Hezbollah Intent on Staying in Syria ‘Until Further Notice’

A picture taken on August 2, 2017 during a tour guided by the Lebanese Shiite Hezbollah mo
LOUAI BESHARA/AFP/Getty Images

The leader of Iran’s narco-terrorist proxy Hezbollah, an ally of dictator Bashar al-Assad, said this week his group would remain in Syria “until further notice.”

“No one can force us out of Syria,” Sayyed Hassan Nasrallah, the leader of the Lebanon-based Shiite terrorist group Hezbollah, vowed in a televised address on Wednesday, Reuters reported. “We will stay there until further notice.”

Military support from Iran and its proxies along with assistance from Russia have allowed Assad to remain in power and recapture most of Syria.

Nasrallah praised the Russia-Turkey deal to establish a demilitarized zone in Syria’s Idlib province to try to avert clashes between Assad troops and opposition fighters.
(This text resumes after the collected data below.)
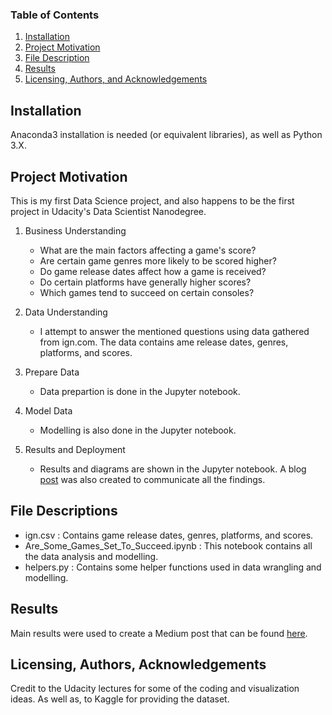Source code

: ### Table of Contents

1. [Installation](#installation)
2. [Project Motivation](#motivation)
3. [File Description](#files)
4. [Results](#results)
5. [Licensing, Authors, and Acknowledgements](#licensing)

## Installation <a name="installation"></a>

Anaconda3 installation is needed (or equivalent libraries), as well as Python 3.X.

## Project Motivation<a name="motivation"></a>

This is my first Data Science project, and also happens to be the first project in Udacity's Data Scientist Nanodegree.

1. Business Understanding
    - What are the main factors affecting a game's score?
    - Are certain game genres more likely to be scored higher?
    - Do game release dates affect how a game is received?
    - Do certain platforms have generally higher scores?
    - Which games tend to succeed on certain consoles?
 
2. Data Understanding
    - I attempt to answer the mentioned questions using data gathered from ign.com. The data contains ame release dates, genres,    platforms,   and scores.

3. Prepare Data
    - Data prepartion is done in the Jupyter notebook.

4. Model Data
    - Modelling is also done in the Jupyter notebook.

5. Results and Deployment
    - Results and diagrams are shown in the Jupyter notebook. A blog [post](https://medium.com/@adham.elkh/are-some-games-already-set-to-succeed-2be98dcb6db3) was also created to communicate all the findings.

## File Descriptions <a name="files"></a>

- ign.csv : Contains game release dates, genres, platforms, and scores.
- Are_Some_Games_Set_To_Succeed.ipynb : This notebook contains all the data analysis and modelling.
- helpers.py : Contains some helper functions used in data wrangling and modelling.


## Results<a name="results"></a>

Main results were used to create a Medium post that can be found [here](https://medium.com/@adham.elkh/are-some-games-already-set-to-succeed-2be98dcb6db3).

## Licensing, Authors, Acknowledgements<a name="licensing"></a>
Credit to the Udacity lectures for some of the coding and visualization ideas. As well as, to Kaggle for providing the dataset.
Iran reportedly played a role in negotiating the deal between pro-rebel Turkey and Assad’s ally Russia.

“We will stay there (in Syria) even after the settlement in Idlib. Our presence there is linked to the need and the consent of the Syrian leadership” Nasrallah declared, adding, “The quietness of the fronts and less number of threats … will naturally affect the current numbers (of Hezbollah fighters).”

Some experts like Lina Khatib of London’s Chatham House think-tank believe the Turkey-Russia agreement will only delay, rather than prevent, a battle for control of Idlib, considered the last major opposition stronghold in Syria.
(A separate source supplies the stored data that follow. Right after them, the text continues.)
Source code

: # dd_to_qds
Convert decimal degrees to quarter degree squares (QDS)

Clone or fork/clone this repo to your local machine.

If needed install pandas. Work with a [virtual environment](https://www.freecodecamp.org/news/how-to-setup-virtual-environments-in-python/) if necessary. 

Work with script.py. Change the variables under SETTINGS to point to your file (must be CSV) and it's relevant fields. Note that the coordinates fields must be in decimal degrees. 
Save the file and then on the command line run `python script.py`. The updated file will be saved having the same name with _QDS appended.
The United Nations has warned that an assault to conquer Idlib, home to an estimated 3 million civilians, would trigger the “worst humanitarian catastrophe” of the 21st century.

Echoing Israel, the U.S. Department of State in a report released on Wednesday expressed concern about the presence of Hezbollah in Syria and elsewhere in the Middle East, noting that it threatens American interests in the region.

According to DOS’ Country Reports on Terrorism for 2017, Iran last year “bolstered the Assad regime in Syria” via Lebanese Hezbollah (LH) and its hard-line Islamic Revolutionary Guard Corps-Qods Force (IRGC-QF).

State added:

Since the end of the 2006 Israeli-Lebanese Hizballah conflict, Iran has supplied LH with thousands of rockets, missiles, and small arms, in direct violation of [a United Nations ceasefire resolution]. Iran has also provided hundreds of millions of dollars in support of LH and has trained thousands of its fighters at camps in Iran. Lebanese Hizballah fighters have been used extensively in Syria to support the Assad regime.

Citing a Hezbollah commander in September 2017, the Middle East Eye site estimated that the number of Hezbollah jihadis in Syria numbered more than 10,000.

Throughout most of the Syrian conflict, which has been raging since March 2011, Moscow has provided the air power to help the Assad regime, while Tehran, including its proxy Hezbollah, has provided much of the ground force that helped the dictator seize control of swathes of Syrian territory.

Assad and its allies reportedly control more territory than any other warring party in Syria.

Israel has carried out airstrikes against Iranian and Assad regime targets in Syria.

Haaretz learned from the U.K.-based Syrian Observatory for Human Rights, which uses a network of sources on the ground to monitor the ongoing war in Syria, that Israeli strikes in Syria have killed Iranian-allied 140 fighters in Syria over the past five months.